→ How to complete this task: Skip the pictures and return every entry exactly as written.

→ Dataset records:
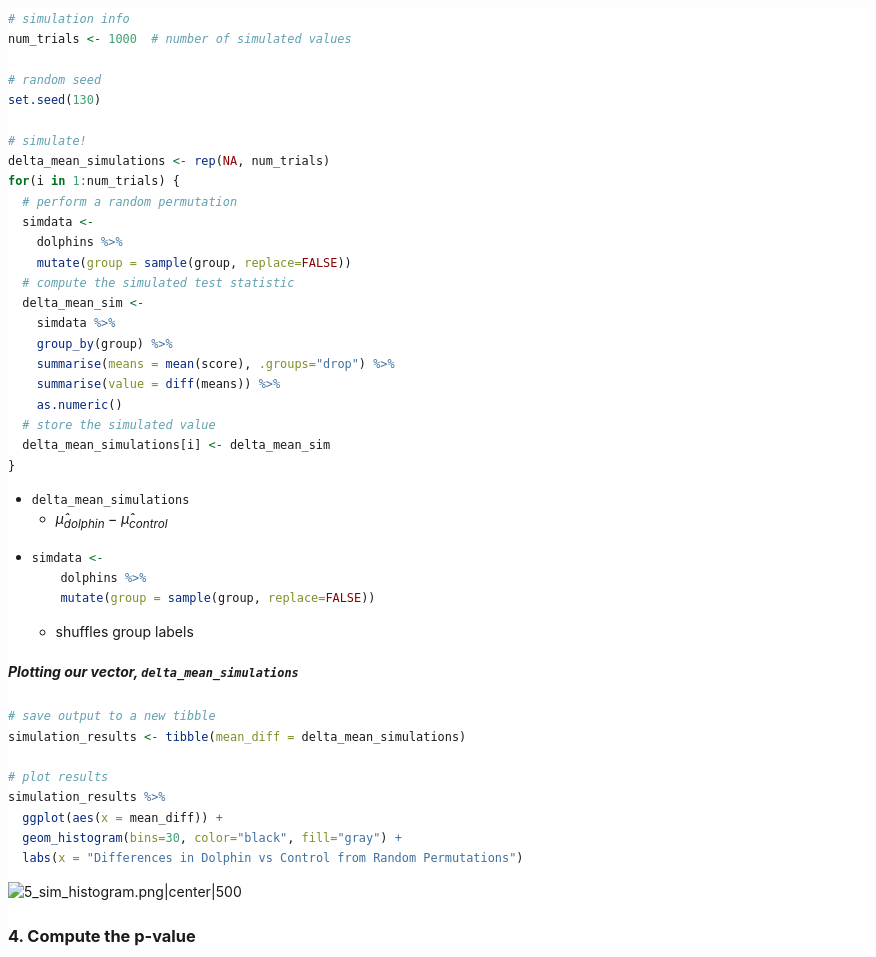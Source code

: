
 ```r
# simulation info
num_trials <- 1000  # number of simulated values

# random seed
set.seed(130)

# simulate!
delta_mean_simulations <- rep(NA, num_trials)
for(i in 1:num_trials) {
  # perform a random permutation
  simdata <- 
    dolphins %>% 
    mutate(group = sample(group, replace=FALSE))
  # compute the simulated test statistic
  delta_mean_sim <- 
    simdata %>% 
    group_by(group) %>%
    summarise(means = mean(score), .groups="drop") %>%
    summarise(value = diff(means)) %>%
    as.numeric()
  # store the simulated value
  delta_mean_simulations[i] <- delta_mean_sim
}
```

- `delta_mean_simulations`
	- $\hat\mu_{dolphin} - \hat\mu_{control}$
- 
  ```r
  simdata <-
      dolphins %>%
      mutate(group = sample(group, replace=FALSE))
  ```
	- shuffles group labels

##### Plotting our vector, `delta_mean_simulations`

```r
# save output to a new tibble
simulation_results <- tibble(mean_diff = delta_mean_simulations)

# plot results
simulation_results %>%
  ggplot(aes(x = mean_diff)) +
  geom_histogram(bins=30, color="black", fill="gray") +
  labs(x = "Differences in Dolphin vs Control from Random Permutations")
```

![5_sim_histogram.png|center|500](/img/user/900%20Archive/UofT/Y1/Files/STA130/5_sim_histogram.png)

### 4. Compute the p-value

→ Exercise solution:
Source code

:
 ```r
# simulation info
num_trials <- 1000  # number of simulated values

# random seed
set.seed(130)

# simulate!
delta_mean_simulations <- rep(NA, num_trials)
for(i in 1:num_trials) {
  # perform a random permutation
  simdata <- 
    dolphins %>% 
    mutate(group = sample(group, replace=FALSE))
  # compute the simulated test statistic
  delta_mean_sim <- 
    simdata %>% 
    group_by(group) %>%
    summarise(means = mean(score), .groups="drop") %>%
    summarise(value = diff(means)) %>%
    as.numeric()
  # store the simulated value
  delta_mean_simulations[i] <- delta_mean_sim
}
```

- `delta_mean_simulations`
	- $\hat\mu_{dolphin} - \hat\mu_{control}$
- 
  ```r
  simdata <-
      dolphins %>%
      mutate(group = sample(group, replace=FALSE))
  ```
	- shuffles group labels

##### Plotting our vector, `delta_mean_simulations`

```r
# save output to a new tibble
simulation_results <- tibble(mean_diff = delta_mean_simulations)

# plot results
simulation_results %>%
  ggplot(aes(x = mean_diff)) +
  geom_histogram(bins=30, color="black", fill="gray") +
  labs(x = "Differences in Dolphin vs Control from Random Permutations")
```

![5_sim_histogram.png|center|500](/img/user/900%20Archive/UofT/Y1/Files/STA130/5_sim_histogram.png)

### 4. Compute the p-value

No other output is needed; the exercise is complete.